══ PROVIDED MATERIAL ══

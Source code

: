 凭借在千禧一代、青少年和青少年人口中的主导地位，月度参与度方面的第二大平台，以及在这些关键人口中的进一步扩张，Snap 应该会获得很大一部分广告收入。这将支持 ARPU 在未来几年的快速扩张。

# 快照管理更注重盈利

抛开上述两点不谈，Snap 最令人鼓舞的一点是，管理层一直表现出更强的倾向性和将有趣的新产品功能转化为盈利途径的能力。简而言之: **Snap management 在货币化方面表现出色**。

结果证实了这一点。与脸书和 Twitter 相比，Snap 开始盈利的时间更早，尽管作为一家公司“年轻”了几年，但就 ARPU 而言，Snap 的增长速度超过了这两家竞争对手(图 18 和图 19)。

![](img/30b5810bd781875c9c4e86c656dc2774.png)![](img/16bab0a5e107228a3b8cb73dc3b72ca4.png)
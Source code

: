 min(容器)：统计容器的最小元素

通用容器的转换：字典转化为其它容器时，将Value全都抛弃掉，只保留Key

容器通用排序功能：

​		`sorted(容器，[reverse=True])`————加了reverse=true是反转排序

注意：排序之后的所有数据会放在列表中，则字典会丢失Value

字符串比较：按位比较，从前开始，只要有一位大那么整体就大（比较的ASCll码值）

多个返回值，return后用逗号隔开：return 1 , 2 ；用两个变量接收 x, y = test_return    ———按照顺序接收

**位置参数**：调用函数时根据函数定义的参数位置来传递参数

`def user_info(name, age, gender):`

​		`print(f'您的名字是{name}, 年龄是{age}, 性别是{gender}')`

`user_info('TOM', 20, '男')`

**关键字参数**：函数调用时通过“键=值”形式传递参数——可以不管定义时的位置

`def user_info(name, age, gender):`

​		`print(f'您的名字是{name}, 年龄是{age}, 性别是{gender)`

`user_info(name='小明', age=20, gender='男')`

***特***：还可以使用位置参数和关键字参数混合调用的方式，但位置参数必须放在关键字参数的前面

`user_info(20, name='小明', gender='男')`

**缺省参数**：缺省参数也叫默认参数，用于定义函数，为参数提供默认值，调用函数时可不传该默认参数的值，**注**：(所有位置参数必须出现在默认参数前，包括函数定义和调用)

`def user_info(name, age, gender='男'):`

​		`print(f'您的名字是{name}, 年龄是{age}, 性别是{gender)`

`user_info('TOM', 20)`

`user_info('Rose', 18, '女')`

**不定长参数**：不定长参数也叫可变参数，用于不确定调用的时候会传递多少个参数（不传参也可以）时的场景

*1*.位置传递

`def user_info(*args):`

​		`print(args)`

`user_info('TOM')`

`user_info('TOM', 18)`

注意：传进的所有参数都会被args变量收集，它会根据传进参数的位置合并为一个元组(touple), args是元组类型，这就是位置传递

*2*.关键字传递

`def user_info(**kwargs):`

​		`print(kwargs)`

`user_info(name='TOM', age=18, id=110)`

═══

WHAT IS NEEDED: Find, please, how many lines in the data include the word "Snap", and put down that number only.

ANSWER AREA: 3